_WORK TO BE COMPLETED_
Report each line from the entries in which "https" can be found.
AVAILABLE DATA: Begin
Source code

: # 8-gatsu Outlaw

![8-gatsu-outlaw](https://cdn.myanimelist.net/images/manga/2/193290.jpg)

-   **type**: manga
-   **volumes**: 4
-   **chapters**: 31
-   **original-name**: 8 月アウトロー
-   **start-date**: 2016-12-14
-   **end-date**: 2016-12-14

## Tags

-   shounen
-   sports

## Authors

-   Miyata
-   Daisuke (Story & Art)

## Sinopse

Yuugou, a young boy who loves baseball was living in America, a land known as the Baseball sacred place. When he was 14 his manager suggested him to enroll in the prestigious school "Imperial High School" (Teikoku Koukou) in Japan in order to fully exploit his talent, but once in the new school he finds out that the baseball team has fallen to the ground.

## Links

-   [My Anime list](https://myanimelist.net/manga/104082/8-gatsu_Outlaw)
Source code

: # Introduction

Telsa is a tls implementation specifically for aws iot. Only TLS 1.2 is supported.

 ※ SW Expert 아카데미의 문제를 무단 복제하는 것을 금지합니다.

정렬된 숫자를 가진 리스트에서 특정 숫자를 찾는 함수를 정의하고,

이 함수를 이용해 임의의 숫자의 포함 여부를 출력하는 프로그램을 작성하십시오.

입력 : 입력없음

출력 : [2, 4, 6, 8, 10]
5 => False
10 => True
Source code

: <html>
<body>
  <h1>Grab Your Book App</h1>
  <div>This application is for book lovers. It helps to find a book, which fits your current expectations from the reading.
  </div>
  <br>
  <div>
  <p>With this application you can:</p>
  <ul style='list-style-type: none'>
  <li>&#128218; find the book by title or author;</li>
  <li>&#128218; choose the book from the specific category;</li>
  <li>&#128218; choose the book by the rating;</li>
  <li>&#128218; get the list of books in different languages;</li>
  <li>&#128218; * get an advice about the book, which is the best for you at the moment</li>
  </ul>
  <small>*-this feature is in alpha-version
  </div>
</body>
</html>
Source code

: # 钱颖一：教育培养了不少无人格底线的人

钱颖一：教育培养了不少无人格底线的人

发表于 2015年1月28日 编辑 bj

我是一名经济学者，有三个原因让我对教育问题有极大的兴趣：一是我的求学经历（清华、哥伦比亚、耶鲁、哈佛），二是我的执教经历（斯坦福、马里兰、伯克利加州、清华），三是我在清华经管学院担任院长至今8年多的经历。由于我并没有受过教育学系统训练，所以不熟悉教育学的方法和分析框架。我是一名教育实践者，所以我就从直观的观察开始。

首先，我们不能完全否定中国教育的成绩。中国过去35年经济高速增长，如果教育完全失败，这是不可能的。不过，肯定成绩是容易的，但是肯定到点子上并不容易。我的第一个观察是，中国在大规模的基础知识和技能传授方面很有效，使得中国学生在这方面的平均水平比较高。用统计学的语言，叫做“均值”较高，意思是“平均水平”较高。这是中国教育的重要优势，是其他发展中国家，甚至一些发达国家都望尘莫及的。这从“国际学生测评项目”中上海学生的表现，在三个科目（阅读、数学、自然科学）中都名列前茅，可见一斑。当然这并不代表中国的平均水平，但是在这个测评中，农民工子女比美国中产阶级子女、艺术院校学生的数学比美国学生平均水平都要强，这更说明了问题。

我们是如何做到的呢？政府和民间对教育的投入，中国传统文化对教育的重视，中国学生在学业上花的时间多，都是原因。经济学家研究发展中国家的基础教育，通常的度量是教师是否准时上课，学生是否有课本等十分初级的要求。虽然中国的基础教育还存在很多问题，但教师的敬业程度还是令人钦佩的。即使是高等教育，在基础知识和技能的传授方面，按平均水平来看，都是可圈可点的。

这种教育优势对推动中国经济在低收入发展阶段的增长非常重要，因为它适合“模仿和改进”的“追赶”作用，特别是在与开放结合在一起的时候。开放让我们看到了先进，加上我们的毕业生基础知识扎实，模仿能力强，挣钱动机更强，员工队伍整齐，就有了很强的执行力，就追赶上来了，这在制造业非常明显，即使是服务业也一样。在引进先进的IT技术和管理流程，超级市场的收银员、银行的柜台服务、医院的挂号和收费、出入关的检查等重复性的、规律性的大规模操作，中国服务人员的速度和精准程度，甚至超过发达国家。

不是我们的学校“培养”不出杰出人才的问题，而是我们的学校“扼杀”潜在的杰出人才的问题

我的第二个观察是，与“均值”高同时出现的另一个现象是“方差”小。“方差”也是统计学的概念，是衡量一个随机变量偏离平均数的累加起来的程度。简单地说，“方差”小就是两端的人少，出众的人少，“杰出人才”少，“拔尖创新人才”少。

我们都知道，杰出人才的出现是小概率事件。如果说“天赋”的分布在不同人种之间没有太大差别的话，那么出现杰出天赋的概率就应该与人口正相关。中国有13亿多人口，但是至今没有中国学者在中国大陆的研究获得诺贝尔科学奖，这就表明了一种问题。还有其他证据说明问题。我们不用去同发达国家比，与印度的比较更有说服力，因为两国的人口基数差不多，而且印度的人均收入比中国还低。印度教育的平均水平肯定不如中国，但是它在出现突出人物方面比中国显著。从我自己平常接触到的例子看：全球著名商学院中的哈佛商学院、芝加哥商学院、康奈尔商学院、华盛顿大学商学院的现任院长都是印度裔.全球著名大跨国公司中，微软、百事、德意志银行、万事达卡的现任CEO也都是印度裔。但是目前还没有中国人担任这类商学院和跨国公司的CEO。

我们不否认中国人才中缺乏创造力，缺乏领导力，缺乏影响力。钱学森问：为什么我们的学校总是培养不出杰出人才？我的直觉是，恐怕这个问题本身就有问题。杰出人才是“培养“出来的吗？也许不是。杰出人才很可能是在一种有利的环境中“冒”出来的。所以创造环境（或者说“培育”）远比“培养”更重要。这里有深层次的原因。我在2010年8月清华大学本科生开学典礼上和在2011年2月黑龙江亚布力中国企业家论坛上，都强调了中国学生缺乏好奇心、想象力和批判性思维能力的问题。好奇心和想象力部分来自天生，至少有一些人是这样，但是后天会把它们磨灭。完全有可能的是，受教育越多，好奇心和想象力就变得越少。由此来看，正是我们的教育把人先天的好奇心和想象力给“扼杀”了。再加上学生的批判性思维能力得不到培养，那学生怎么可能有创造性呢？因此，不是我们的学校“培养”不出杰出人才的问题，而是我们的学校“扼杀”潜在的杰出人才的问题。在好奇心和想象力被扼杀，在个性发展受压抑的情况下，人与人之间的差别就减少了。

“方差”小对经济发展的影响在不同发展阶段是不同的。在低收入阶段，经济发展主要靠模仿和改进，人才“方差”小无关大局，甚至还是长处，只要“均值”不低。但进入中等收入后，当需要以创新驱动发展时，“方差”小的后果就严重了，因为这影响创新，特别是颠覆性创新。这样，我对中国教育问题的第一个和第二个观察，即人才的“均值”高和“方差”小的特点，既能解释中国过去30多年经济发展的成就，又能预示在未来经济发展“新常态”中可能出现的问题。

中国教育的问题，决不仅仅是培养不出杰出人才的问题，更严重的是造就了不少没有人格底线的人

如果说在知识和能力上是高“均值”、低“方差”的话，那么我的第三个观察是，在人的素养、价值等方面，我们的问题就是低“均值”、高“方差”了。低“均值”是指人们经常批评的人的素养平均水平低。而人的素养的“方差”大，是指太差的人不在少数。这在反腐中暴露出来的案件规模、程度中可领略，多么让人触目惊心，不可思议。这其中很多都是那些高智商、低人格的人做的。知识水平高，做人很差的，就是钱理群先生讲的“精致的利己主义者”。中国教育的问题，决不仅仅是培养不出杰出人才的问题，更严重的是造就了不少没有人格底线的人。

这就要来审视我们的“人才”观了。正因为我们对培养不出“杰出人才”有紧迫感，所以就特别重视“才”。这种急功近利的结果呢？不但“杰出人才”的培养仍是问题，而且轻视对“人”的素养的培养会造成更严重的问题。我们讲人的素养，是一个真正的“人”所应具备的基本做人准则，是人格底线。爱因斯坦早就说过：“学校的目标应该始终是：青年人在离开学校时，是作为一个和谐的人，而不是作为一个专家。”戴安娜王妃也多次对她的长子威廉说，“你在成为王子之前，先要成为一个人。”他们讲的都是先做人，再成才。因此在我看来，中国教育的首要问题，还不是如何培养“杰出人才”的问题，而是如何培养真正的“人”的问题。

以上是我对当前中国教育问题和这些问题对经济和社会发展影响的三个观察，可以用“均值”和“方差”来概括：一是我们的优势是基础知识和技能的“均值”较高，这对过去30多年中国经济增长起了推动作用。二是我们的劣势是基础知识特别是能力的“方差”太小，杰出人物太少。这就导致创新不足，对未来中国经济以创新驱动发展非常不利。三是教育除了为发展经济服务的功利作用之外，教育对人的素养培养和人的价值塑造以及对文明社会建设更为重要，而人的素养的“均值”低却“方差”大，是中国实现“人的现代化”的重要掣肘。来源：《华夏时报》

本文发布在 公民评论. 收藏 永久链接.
AVAILABLE DATA: End
_YOUR RESPONSE_
![8-gatsu-outlaw](https://cdn.myanimelist.net/images/manga/2/193290.jpg)
-   [My Anime list](https://myanimelist.net/manga/104082/8-gatsu_Outlaw)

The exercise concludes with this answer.